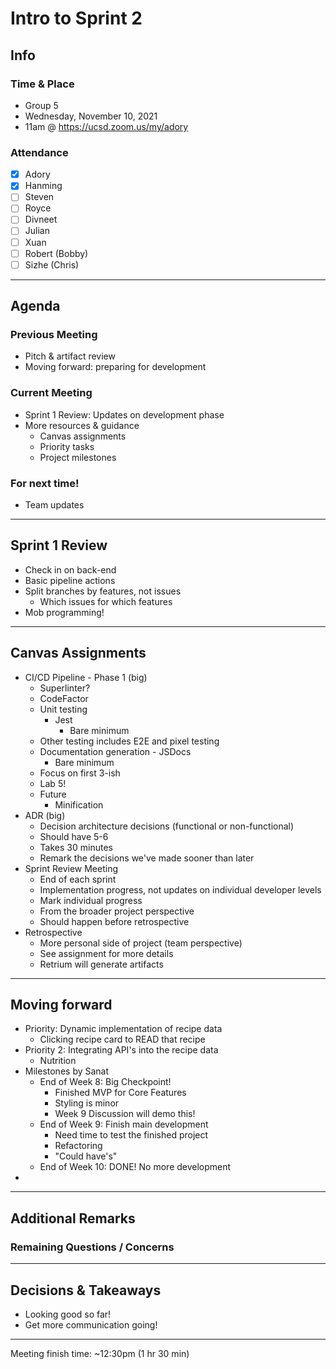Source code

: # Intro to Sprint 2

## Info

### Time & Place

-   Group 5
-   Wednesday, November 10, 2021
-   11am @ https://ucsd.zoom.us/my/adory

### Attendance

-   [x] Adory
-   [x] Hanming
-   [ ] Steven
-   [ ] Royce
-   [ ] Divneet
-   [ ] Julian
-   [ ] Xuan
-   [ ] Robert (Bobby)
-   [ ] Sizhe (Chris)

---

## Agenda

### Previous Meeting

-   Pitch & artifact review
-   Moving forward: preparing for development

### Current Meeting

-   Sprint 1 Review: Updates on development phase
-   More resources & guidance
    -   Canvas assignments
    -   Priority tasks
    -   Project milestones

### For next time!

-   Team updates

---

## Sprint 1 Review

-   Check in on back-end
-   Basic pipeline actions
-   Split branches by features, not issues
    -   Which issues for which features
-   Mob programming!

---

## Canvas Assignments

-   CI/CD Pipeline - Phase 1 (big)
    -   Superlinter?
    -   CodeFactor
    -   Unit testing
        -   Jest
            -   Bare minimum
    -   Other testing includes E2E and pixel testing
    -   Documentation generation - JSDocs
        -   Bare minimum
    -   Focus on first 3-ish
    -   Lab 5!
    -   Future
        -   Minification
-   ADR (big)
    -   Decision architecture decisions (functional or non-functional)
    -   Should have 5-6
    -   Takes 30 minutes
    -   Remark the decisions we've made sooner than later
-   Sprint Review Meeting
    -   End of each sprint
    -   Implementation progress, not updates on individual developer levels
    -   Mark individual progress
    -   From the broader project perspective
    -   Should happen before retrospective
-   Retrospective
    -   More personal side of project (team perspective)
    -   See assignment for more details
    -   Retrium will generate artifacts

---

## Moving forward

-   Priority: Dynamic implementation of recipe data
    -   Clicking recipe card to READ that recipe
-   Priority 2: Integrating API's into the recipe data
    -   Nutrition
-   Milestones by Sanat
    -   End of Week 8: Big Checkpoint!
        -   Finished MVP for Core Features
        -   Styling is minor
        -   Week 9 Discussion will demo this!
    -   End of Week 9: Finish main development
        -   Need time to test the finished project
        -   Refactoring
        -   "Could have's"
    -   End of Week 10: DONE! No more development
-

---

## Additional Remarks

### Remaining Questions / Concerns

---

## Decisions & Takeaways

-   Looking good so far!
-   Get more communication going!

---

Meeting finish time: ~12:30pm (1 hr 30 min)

****************

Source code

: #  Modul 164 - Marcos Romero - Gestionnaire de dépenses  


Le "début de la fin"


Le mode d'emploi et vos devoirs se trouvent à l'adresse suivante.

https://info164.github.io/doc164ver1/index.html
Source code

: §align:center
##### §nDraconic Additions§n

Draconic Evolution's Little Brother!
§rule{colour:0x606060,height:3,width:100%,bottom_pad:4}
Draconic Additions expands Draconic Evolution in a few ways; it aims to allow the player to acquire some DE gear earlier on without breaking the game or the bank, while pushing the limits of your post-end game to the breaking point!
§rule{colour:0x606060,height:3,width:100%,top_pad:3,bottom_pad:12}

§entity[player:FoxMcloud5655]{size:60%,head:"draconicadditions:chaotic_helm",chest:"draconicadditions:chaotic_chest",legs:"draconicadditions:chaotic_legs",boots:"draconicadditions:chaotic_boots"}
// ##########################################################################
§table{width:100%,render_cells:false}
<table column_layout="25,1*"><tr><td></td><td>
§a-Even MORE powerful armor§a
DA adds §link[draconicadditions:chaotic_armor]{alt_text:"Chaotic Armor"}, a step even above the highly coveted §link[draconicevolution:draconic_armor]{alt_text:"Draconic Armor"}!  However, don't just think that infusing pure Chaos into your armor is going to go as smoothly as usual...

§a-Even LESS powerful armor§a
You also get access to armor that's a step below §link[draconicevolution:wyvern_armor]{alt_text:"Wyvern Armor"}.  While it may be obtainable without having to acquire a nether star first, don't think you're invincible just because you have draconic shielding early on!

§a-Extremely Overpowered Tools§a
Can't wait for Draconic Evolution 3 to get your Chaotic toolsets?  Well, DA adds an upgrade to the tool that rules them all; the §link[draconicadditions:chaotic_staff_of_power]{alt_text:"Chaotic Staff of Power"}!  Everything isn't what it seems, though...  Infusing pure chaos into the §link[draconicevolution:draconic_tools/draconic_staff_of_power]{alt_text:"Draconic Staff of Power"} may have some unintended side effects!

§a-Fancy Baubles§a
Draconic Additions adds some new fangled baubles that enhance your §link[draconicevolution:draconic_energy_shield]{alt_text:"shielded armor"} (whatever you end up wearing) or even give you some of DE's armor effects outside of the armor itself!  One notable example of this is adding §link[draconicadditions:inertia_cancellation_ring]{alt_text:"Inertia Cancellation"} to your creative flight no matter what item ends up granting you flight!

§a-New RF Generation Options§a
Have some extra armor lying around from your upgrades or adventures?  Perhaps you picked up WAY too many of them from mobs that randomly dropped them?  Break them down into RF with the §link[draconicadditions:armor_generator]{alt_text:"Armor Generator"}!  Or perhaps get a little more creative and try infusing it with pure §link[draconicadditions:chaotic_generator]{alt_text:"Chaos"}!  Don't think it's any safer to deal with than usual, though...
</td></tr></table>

****************

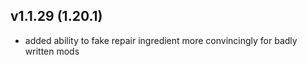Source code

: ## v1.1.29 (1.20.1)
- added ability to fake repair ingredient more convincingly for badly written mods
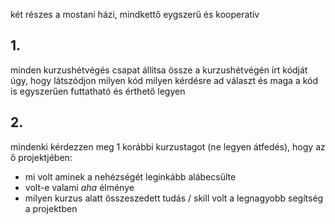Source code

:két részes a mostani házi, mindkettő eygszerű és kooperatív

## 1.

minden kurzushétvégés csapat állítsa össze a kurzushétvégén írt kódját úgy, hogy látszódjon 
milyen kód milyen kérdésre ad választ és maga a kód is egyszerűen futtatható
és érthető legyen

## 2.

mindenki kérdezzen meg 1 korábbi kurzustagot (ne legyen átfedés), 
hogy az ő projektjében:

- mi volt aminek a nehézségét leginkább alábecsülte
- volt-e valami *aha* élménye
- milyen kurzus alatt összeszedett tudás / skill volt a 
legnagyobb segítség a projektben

****************

Check all the records above and select each line where the string "data" is found.

-   Priority: Dynamic implementation of recipe data
-   Priority 2: Integrating API's into the recipe data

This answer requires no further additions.